• **Dataset content**:
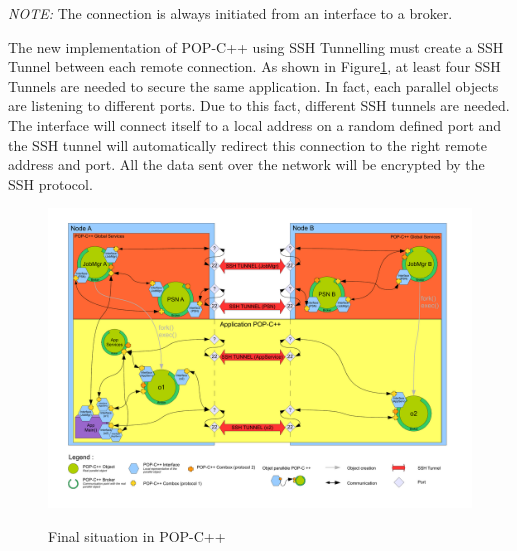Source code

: \textit{NOTE:} The connection is always initiated from an interface to a broker.
\pagebreak



The new implementation of POP-C++ using SSH Tunnelling must create a SSH Tunnel between each remote connection. As shown in Figure\ref{fig:final_sit}, at least four SSH Tunnels are needed to secure the same application. In fact, each parallel objects are listening to different ports. Due to this fact, different SSH tunnels are needed. The interface will connect itself to a local address on a random defined port and the SSH tunnel will automatically redirect this connection to the right remote address and port. All the data sent over the network will be encrypted by the SSH protocol.
\begin{figure}[ht]
	\caption{Final situation in POP-C++}
  	\centering
	\includegraphics[width=1.0\textwidth]{../popc_final_situation.pdf}
	\label{fig:final_sit}
\end{figure}\vspace{2cm}
\pagebreak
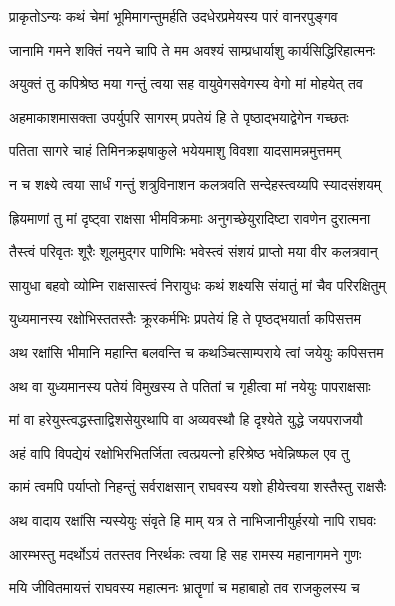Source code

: \twolineshloka
{प्राकृतोऽन्यः कथं चेमां भूमिमागन्तुमर्हति}
{उदधेरप्रमेयस्य पारं वानरपुङ्गव} %

\twolineshloka
{जानामि गमने शक्तिं नयने चापि ते मम}
{अवश्यं साम्प्रधार्याशु कार्यसिद्धिरिहात्मनः} %

\twolineshloka
{अयुक्तं तु कपिश्रेष्ठ मया गन्तुं त्वया सह}
{वायुवेगसवेगस्य वेगो मां मोहयेत् तव} %

\twolineshloka
{अहमाकाशमासक्ता उपर्युपरि सागरम्}
{प्रपतेयं हि ते पृष्ठाद्भयाद्वेगेन गच्छतः} %

\twolineshloka
{पतिता सागरे चाहं तिमिनक्रझषाकुले}
{भयेयमाशु विवशा यादसामन्नमुत्तमम्} %

\twolineshloka
{न च शक्ष्ये त्वया सार्धं गन्तुं शत्रुविनाशन}
{कलत्रवति सन्देहस्त्वय्यपि स्यादसंशयम्} %

\twolineshloka
{ह्रियमाणां तु मां दृष्ट्वा राक्षसा भीमविक्रमाः}
{अनुगच्छेयुरादिष्टा रावणेन दुरात्मना} %

\twolineshloka
{तैस्त्वं परिवृतः शूरैः शूलमुद्गर पाणिभिः}
{भवेस्त्वं संशयं प्राप्तो मया वीर कलत्रवान्} %

\twolineshloka
{सायुधा बहवो व्योम्नि राक्षसास्त्वं निरायुधः}
{कथं शक्ष्यसि संयातुं मां चैव परिरक्षितुम्} %

\twolineshloka
{युध्यमानस्य रक्षोभिस्ततस्तैः क्रूरकर्मभिः}
{प्रपतेयं हि ते पृष्ठद्भयार्ता कपिसत्तम} %

\twolineshloka
{अथ रक्षांसि भीमानि महान्ति बलवन्ति च}
{कथञ्चित्साम्पराये त्वां जयेयुः कपिसत्तम} %

\twolineshloka
{अथ वा युध्यमानस्य पतेयं विमुखस्य ते}
{पतितां च गृहीत्वा मां नयेयुः पापराक्षसाः} %

\twolineshloka
{मां वा हरेयुस्त्वद्धस्ताद्विशसेयुरथापि वा}
{अव्यवस्थौ हि दृश्येते युद्धे जयपराजयौ} %

\twolineshloka
{अहं वापि विपद्येयं रक्षोभिरभितर्जिता}
{त्वत्प्रयत्नो हरिश्रेष्ठ भवेन्निष्फल एव तु} %

\twolineshloka
{कामं त्वमपि पर्याप्तो निहन्तुं सर्वराक्षसान्}
{राघवस्य यशो हीयेत्त्वया शस्तैस्तु राक्षसैः} %

\twolineshloka
{अथ वादाय रक्षांसि न्यस्येयुः संवृते हि माम्}
{यत्र ते नाभिजानीयुर्हरयो नापि राघवः} %

\twolineshloka
{आरम्भस्तु मदर्थोऽयं ततस्तव निरर्थकः}
{त्वया हि सह रामस्य महानागमने गुणः} %

\twolineshloka
{मयि जीवितमायत्तं राघवस्य महात्मनः}
{भ्रातॄणां च महाबाहो तव राजकुलस्य च} %

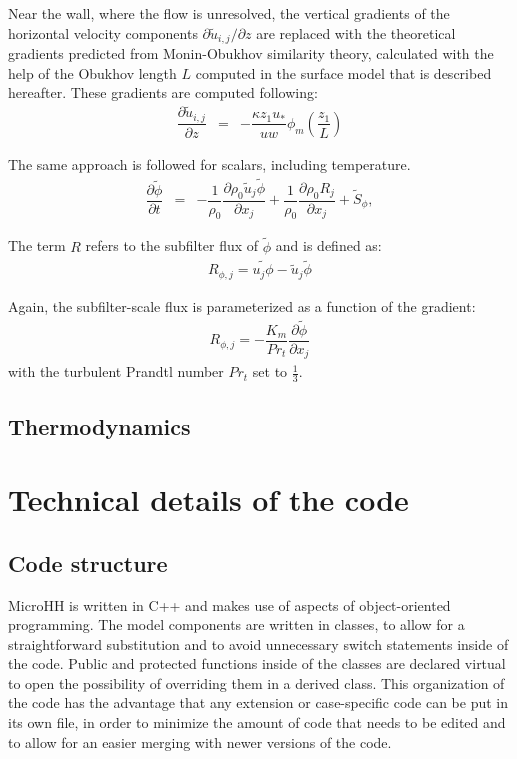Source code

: \documentclass[gmd]{copernicus}
\newcommand{\uf}{\ensuremath{\widetilde{u}}}
\newcommand{\phif}{\ensuremath{\widetilde{\phi}}}
\begin{document}
Near the wall, where the flow is unresolved, the vertical gradients of the horizontal velocity components $\partial \uf_{i,j}/\partial z$ are replaced with the theoretical gradients predicted from Monin-Obukhov similarity theory, calculated with the help of the Obukhov length $L$ computed in the surface model that is described hereafter. These gradients are computed following:
\begin{eqnarray}
\dfrac{\partial \uf_{i,j}}{\partial z} & = & -\dfrac{\kappa z_1 u_*}{uw} \phi_m \left( \dfrac{z_1}{L} \right)
\end{eqnarray}

The same approach is followed for scalars, including temperature. 
\begin{eqnarray}
\dfrac{\partial \phif}{\partial t} & = & - \dfrac{1}{\rho_0} \dfrac{\partial \rho_0 \uf_j \phif}{\partial x_j} + \dfrac{1}{\rho_0} \dfrac{\partial \rho_0 R_j}{\partial x_j} + \widetilde{S}_\phi, \label{eq:consscal}
\end{eqnarray}

The term $R$ refers to the subfilter flux of $\phif$ and is defined as:
\begin{eqnarray}
R_{\phi,j} = \widetilde{u_j \phi} - \uf_j \phif
\end{eqnarray}

Again, the subfilter-scale flux is parameterized as a function of the gradient:
\begin{eqnarray}
R_{\phi,j} = - \dfrac{K_m}{Pr_t} \dfrac{\partial \phif}{\partial x_j}
\end{eqnarray}
with the turbulent Prandtl number $Pr_t$ set to $\frac{1}{3}$.

\subsection{Thermodynamics}

\section{Technical details of the code}\label{sec:technical}
\subsection{Code structure}
MicroHH is written in C++ and makes use of aspects of object-oriented programming. The model components are written in classes, to allow for a straightforward substitution and to avoid unnecessary switch statements inside of the code. Public and protected functions inside of the classes are declared virtual to open the possibility of overriding them in a derived class. This organization of the code has the advantage that any extension or case-specific code can be put in its own file, in order to minimize the amount of code that needs to be edited and to allow for an easier merging with newer versions of the code.
\end{document}
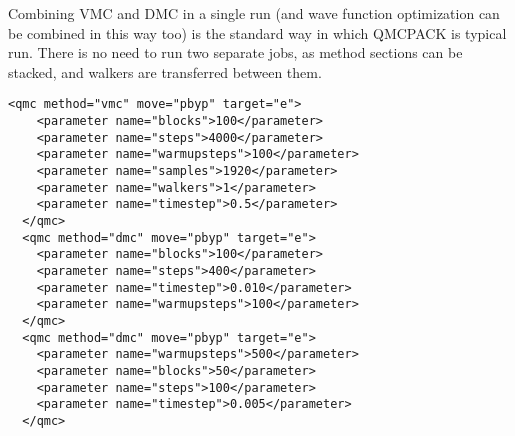 Combining VMC and DMC in a single run (and wave function optimization can be combined in this way too) is the standard way in which QMCPACK is typical run.   There is no need to run two separate jobs, as method sections can be stacked, and walkers are transferred between them.

\begin{lstlisting}[style=QMCPXML,caption=Combined VMC and DMC run ]
  <qmc method="vmc" move="pbyp" target="e">
    <parameter name="blocks">100</parameter>
    <parameter name="steps">4000</parameter>
    <parameter name="warmupsteps">100</parameter>
    <parameter name="samples">1920</parameter>
    <parameter name="walkers">1</parameter>
    <parameter name="timestep">0.5</parameter>
  </qmc>
  <qmc method="dmc" move="pbyp" target="e">
    <parameter name="blocks">100</parameter>
    <parameter name="steps">400</parameter>
    <parameter name="timestep">0.010</parameter>
    <parameter name="warmupsteps">100</parameter>
  </qmc>
  <qmc method="dmc" move="pbyp" target="e">
    <parameter name="warmupsteps">500</parameter>
    <parameter name="blocks">50</parameter>
    <parameter name="steps">100</parameter>
    <parameter name="timestep">0.005</parameter>
  </qmc>
\end{lstlisting}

• **Goal of the exercise**:
Go through the records above, find every line with the word "lstlisting", and list those lines.

• **Exercise solution**:
\begin{lstlisting}[style=QMCPXML,caption=Combined VMC and DMC run ]
\end{lstlisting}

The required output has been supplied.